--- Input Enclosed Below ---

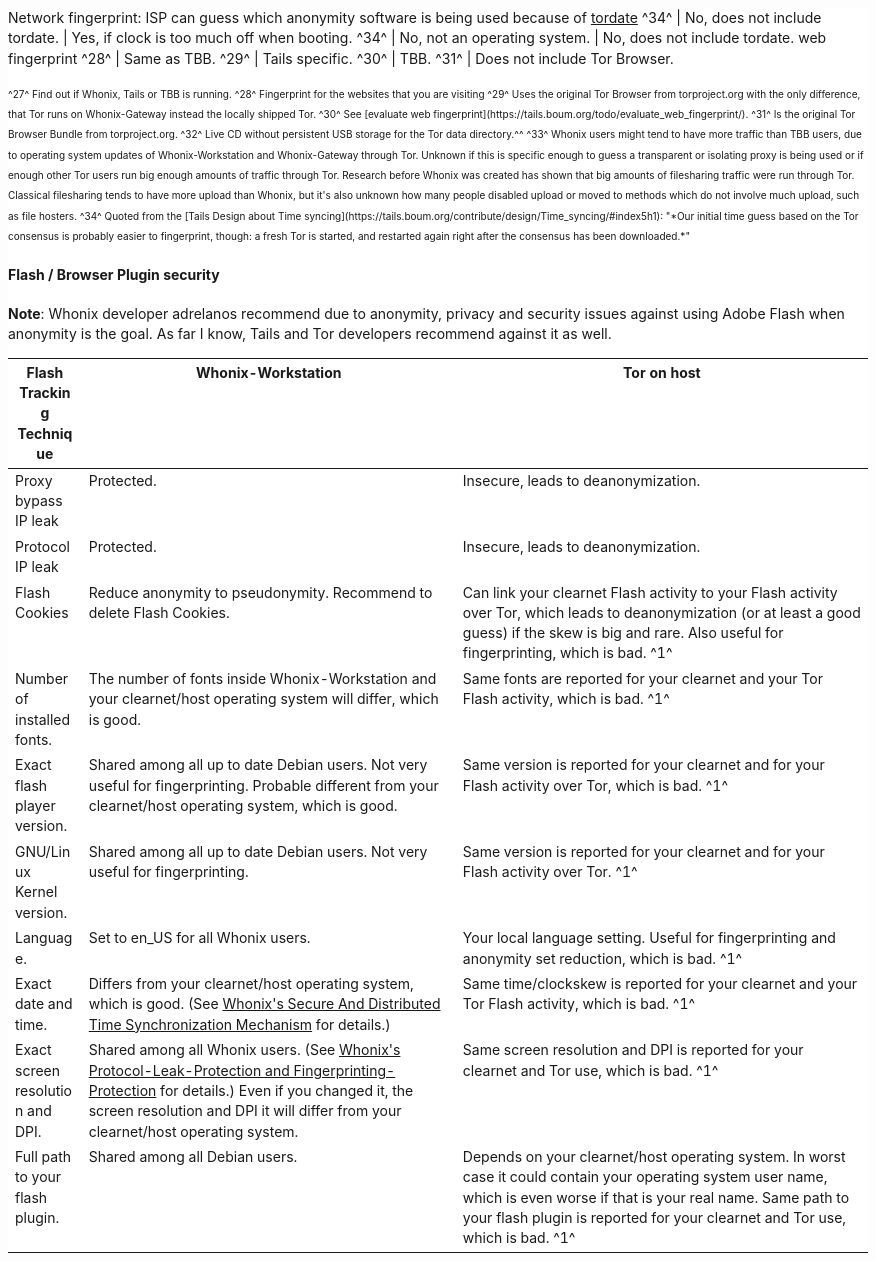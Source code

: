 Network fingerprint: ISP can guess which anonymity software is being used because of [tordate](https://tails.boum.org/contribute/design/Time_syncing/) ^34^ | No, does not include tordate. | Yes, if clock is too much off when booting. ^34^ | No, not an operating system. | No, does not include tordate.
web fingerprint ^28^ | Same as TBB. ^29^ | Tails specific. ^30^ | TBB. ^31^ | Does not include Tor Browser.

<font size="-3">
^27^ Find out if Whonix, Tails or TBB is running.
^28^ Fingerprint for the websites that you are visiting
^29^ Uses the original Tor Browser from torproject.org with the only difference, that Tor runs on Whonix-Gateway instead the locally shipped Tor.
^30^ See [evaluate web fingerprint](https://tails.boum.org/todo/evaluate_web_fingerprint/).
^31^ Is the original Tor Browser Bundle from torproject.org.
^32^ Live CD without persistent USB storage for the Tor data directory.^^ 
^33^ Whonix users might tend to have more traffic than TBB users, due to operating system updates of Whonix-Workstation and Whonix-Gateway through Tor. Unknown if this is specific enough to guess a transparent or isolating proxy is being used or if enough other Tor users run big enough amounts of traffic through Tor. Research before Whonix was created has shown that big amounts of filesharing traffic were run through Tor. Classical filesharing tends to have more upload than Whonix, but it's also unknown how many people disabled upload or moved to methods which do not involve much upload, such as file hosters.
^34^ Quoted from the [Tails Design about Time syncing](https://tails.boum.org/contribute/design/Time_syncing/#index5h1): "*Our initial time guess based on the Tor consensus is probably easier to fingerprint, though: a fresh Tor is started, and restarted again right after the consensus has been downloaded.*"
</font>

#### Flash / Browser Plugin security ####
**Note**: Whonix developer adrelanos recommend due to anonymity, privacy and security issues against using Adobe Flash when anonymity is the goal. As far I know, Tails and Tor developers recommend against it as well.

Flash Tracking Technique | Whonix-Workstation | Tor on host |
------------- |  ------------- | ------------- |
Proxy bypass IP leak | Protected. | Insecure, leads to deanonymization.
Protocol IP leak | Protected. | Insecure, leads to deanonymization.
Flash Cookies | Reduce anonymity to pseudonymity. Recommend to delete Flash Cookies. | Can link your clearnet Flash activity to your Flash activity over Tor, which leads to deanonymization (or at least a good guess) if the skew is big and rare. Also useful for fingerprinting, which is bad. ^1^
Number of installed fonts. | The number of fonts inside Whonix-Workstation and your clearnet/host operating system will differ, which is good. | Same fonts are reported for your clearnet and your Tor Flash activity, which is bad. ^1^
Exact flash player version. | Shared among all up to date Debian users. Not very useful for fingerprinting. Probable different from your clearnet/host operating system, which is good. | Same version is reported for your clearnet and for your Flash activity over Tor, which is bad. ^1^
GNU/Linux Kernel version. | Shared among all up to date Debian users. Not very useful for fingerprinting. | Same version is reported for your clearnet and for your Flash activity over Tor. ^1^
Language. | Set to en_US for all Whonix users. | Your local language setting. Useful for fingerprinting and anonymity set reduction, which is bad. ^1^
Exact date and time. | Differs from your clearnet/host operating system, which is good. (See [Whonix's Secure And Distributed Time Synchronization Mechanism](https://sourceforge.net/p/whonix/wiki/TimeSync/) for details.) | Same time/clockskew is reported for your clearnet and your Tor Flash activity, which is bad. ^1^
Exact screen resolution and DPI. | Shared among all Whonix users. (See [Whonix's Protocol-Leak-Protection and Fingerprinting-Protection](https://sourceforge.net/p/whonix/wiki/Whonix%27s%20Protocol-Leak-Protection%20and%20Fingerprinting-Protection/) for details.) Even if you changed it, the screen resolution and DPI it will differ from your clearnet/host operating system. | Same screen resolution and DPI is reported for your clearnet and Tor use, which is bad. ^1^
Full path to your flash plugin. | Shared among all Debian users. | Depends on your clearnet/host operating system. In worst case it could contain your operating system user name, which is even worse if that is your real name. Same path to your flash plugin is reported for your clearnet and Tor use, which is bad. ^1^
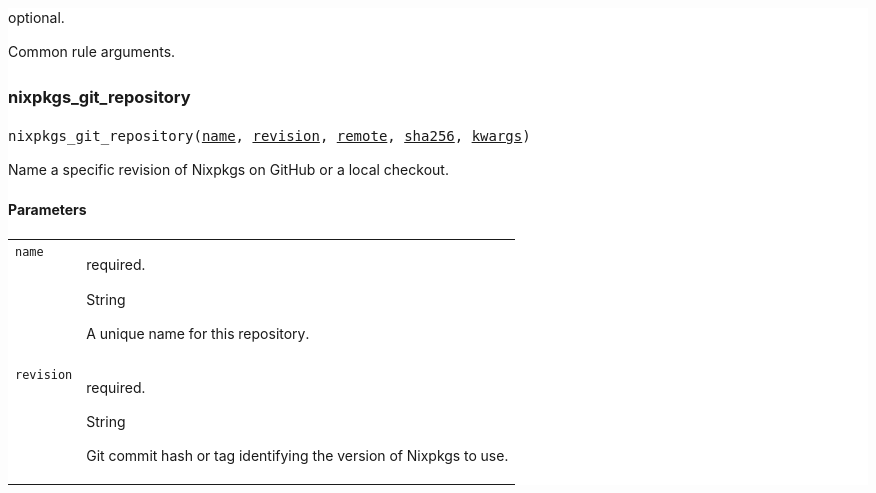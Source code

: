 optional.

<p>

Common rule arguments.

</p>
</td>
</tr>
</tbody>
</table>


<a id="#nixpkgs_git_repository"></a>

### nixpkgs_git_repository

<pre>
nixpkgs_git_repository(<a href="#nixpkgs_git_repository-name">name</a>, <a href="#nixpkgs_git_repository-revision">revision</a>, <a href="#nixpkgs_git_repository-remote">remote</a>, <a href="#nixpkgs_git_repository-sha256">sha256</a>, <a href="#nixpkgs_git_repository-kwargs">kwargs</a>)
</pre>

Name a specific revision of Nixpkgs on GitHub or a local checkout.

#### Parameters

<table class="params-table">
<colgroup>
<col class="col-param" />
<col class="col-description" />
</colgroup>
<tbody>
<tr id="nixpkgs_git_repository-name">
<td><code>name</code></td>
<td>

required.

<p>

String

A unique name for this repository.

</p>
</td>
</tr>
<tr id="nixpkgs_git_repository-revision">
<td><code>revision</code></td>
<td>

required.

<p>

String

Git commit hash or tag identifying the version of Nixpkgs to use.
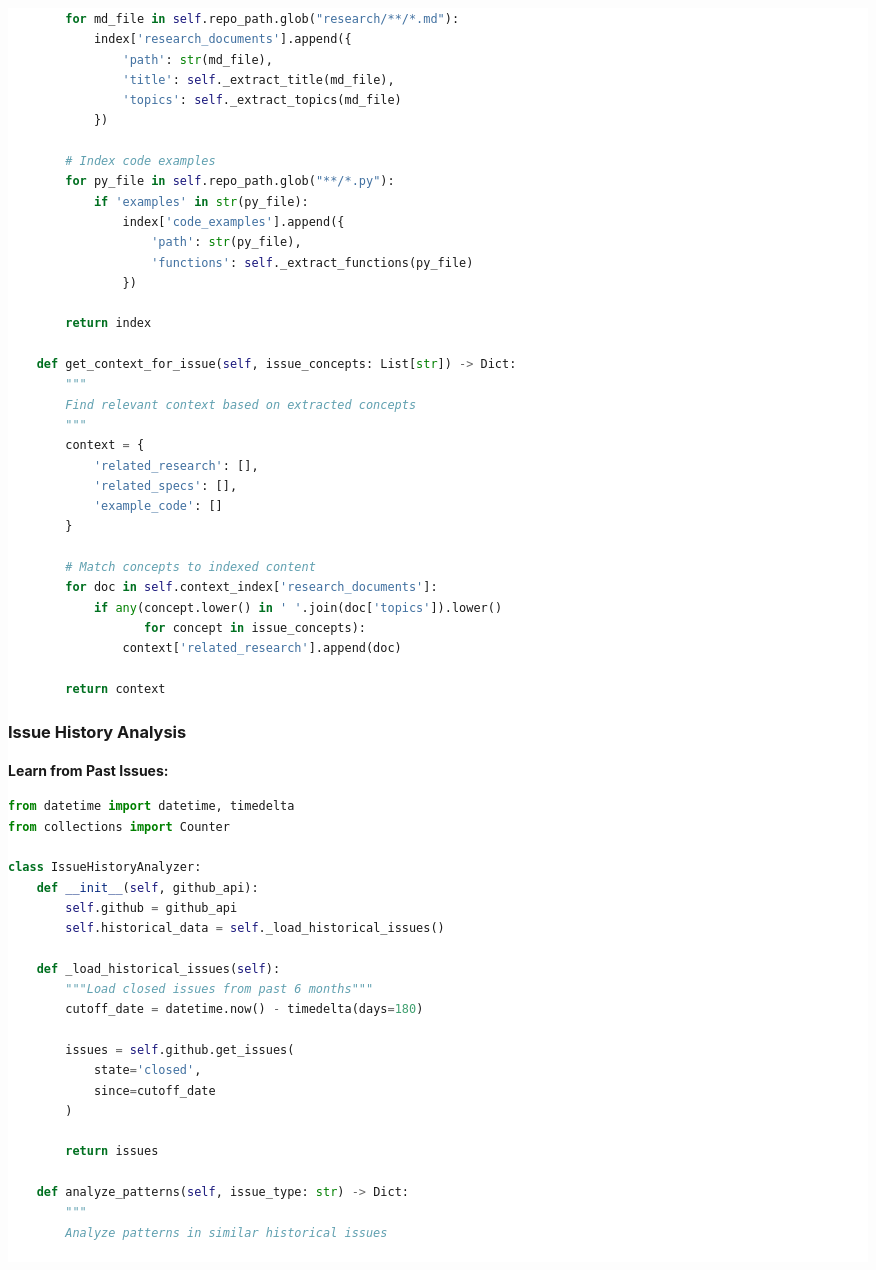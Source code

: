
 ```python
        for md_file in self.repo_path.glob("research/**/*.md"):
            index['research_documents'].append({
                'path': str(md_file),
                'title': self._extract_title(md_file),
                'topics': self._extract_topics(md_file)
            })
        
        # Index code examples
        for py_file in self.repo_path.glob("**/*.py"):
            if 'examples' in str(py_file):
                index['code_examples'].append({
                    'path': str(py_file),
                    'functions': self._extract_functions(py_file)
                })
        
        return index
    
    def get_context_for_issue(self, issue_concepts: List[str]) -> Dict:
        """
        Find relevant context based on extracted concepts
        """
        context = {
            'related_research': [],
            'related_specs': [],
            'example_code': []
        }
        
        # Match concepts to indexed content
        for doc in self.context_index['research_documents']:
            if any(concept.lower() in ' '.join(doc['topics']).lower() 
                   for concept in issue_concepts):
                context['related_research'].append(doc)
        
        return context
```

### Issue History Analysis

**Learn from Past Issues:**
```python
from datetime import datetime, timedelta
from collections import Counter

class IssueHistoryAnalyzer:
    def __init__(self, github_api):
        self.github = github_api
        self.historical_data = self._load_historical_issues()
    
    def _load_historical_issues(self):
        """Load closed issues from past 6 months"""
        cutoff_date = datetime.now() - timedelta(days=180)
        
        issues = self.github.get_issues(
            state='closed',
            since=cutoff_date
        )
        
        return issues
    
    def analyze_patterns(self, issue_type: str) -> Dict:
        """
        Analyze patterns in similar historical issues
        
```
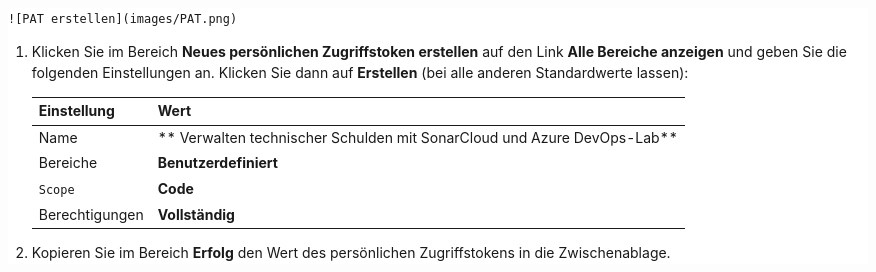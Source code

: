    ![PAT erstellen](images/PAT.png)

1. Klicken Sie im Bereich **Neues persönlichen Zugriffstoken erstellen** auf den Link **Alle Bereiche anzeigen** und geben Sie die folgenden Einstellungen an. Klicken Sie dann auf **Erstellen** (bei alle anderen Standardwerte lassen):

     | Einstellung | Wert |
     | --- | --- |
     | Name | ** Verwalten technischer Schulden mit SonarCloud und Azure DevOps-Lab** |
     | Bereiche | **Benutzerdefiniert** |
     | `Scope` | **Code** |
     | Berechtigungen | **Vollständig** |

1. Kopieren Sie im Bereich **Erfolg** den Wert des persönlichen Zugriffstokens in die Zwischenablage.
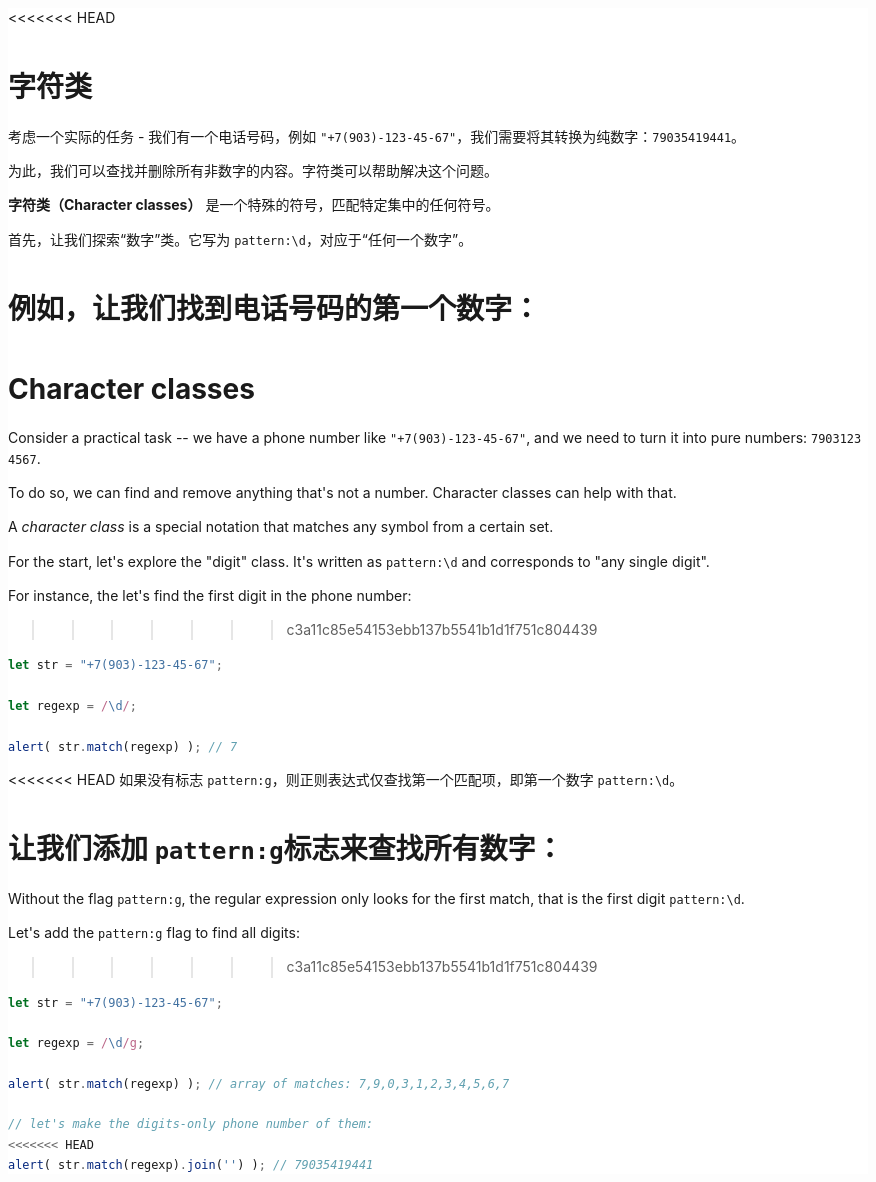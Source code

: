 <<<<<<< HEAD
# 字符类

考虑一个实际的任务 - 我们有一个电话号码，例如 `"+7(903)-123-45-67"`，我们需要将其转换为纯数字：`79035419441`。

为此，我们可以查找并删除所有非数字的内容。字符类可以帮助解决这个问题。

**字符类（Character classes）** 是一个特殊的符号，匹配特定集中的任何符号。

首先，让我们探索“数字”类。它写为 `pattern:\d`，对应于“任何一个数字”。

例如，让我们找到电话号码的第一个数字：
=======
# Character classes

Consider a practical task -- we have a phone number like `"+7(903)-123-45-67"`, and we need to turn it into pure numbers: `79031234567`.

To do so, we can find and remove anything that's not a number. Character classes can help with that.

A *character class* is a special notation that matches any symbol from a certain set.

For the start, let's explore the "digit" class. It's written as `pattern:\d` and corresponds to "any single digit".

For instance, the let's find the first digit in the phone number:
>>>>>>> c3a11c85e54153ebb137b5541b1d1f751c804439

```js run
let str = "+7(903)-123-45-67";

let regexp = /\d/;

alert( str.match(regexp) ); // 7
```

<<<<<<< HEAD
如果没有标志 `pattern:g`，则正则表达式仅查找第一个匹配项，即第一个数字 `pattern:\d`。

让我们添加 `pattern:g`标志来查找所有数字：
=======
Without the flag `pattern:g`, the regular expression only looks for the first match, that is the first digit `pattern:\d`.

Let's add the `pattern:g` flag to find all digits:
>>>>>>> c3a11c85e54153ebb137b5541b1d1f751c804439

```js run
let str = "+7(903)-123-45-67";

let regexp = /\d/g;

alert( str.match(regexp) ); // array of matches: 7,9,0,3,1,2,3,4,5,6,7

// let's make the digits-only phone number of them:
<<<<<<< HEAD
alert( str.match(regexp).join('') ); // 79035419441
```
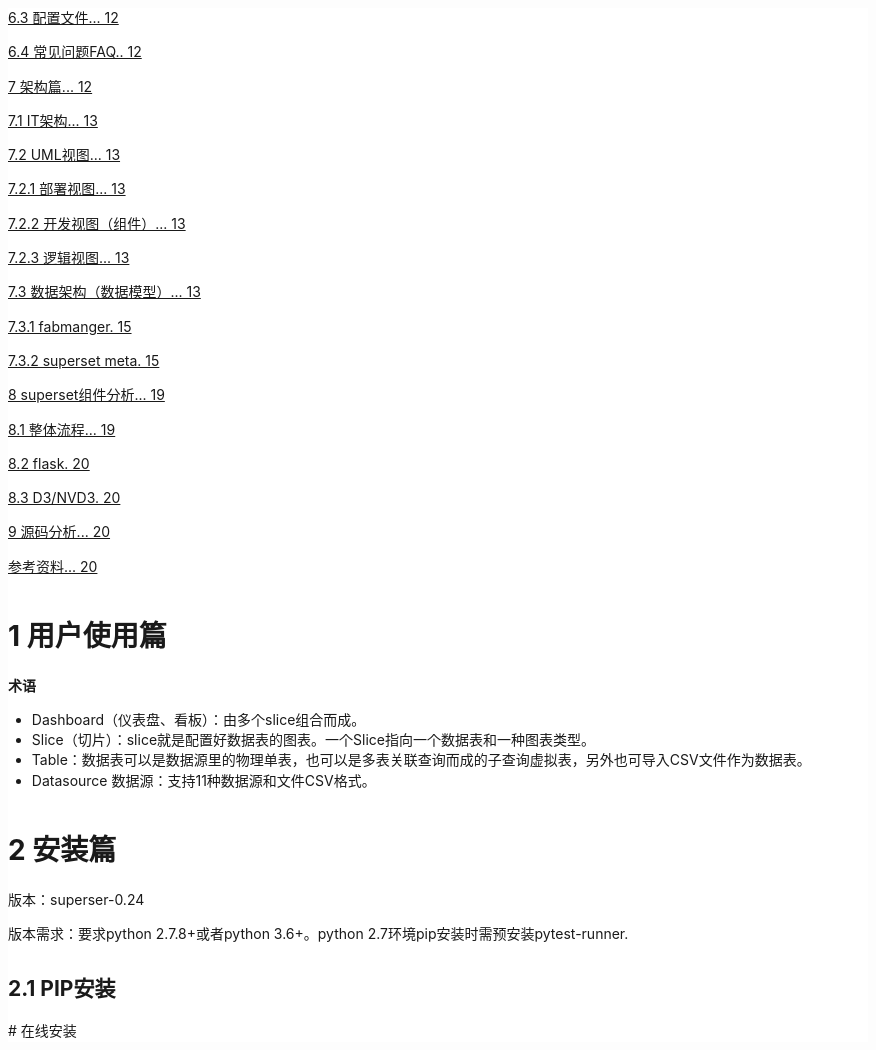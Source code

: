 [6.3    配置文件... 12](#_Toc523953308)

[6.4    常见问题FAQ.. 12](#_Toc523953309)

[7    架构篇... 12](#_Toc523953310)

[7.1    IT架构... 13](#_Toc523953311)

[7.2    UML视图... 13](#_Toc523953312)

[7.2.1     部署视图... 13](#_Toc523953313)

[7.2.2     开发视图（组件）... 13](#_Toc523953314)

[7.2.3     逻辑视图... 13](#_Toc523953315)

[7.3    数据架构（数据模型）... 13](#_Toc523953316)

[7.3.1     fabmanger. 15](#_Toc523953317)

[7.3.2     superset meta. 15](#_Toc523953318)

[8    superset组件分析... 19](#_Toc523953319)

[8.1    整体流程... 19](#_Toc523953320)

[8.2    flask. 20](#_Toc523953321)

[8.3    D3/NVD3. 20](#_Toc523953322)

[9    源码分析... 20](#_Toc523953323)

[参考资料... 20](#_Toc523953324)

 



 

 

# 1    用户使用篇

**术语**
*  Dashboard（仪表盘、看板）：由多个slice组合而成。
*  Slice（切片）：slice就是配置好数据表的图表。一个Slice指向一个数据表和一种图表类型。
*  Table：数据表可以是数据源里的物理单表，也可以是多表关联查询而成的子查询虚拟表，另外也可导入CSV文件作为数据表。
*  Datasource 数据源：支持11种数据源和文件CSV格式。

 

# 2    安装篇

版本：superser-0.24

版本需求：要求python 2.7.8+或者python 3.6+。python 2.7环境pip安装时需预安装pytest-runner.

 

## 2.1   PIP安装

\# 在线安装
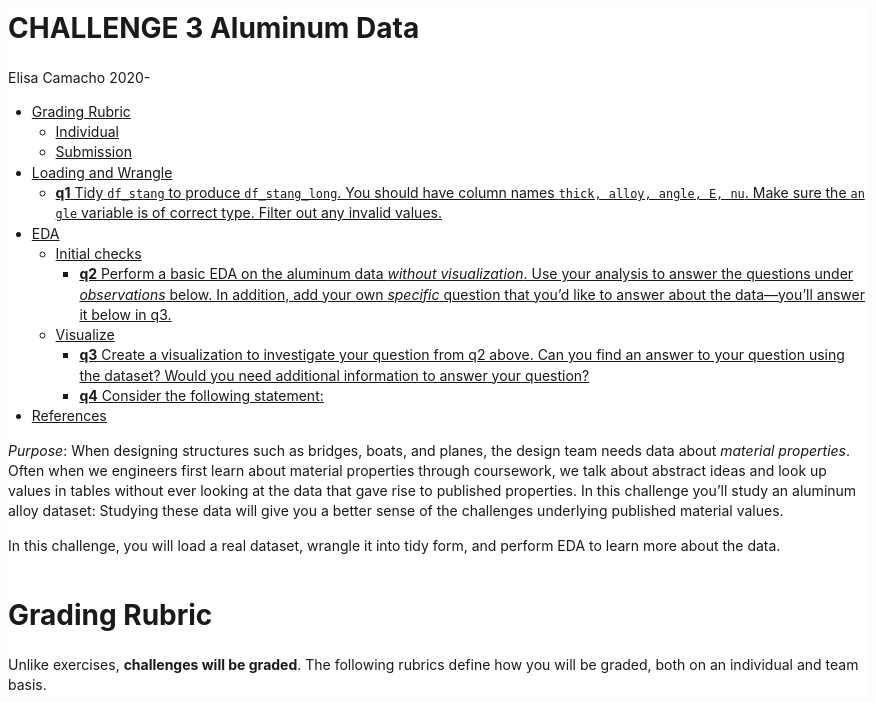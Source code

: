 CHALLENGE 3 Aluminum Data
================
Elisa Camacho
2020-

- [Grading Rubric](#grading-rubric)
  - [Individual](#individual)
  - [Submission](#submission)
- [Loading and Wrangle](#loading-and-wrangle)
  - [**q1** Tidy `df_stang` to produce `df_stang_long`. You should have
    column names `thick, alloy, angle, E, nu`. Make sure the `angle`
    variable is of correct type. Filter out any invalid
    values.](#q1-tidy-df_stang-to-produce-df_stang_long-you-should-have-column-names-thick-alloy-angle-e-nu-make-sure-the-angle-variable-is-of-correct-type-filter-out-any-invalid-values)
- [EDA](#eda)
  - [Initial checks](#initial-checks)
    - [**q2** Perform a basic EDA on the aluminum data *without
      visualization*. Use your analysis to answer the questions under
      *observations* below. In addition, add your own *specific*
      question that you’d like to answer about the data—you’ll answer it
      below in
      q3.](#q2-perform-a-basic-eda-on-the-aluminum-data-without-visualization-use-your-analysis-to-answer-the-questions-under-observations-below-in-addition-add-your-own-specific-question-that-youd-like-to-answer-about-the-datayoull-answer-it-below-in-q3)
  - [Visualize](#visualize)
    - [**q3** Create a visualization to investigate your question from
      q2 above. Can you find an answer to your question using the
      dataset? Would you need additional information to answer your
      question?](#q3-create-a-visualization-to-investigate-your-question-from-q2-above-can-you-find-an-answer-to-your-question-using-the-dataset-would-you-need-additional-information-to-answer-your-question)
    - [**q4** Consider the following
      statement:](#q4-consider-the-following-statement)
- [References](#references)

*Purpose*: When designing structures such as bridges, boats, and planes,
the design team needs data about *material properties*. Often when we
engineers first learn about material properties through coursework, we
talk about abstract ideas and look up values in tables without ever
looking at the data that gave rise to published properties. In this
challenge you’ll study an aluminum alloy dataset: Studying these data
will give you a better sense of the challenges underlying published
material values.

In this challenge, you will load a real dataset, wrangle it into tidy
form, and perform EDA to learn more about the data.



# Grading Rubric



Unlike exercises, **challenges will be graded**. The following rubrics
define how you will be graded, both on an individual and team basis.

--- End of Enclosed Input ---

_Your objective_
The required result is the entries above, printed exactly from the first line through the line with "Tor data directory.^^", pictures excluded.

_Exercise answer_
Source code

: Network fingerprint: ISP can guess which anonymity software is being used because of [tordate](https://tails.boum.org/contribute/design/Time_syncing/) ^34^ | No, does not include tordate. | Yes, if clock is too much off when booting. ^34^ | No, not an operating system. | No, does not include tordate.
web fingerprint ^28^ | Same as TBB. ^29^ | Tails specific. ^30^ | TBB. ^31^ | Does not include Tor Browser.

<font size="-3">
^27^ Find out if Whonix, Tails or TBB is running.
^28^ Fingerprint for the websites that you are visiting
^29^ Uses the original Tor Browser from torproject.org with the only difference, that Tor runs on Whonix-Gateway instead the locally shipped Tor.
^30^ See [evaluate web fingerprint](https://tails.boum.org/todo/evaluate_web_fingerprint/).
^31^ Is the original Tor Browser Bundle from torproject.org.
^32^ Live CD without persistent USB storage for the Tor data directory.^^ 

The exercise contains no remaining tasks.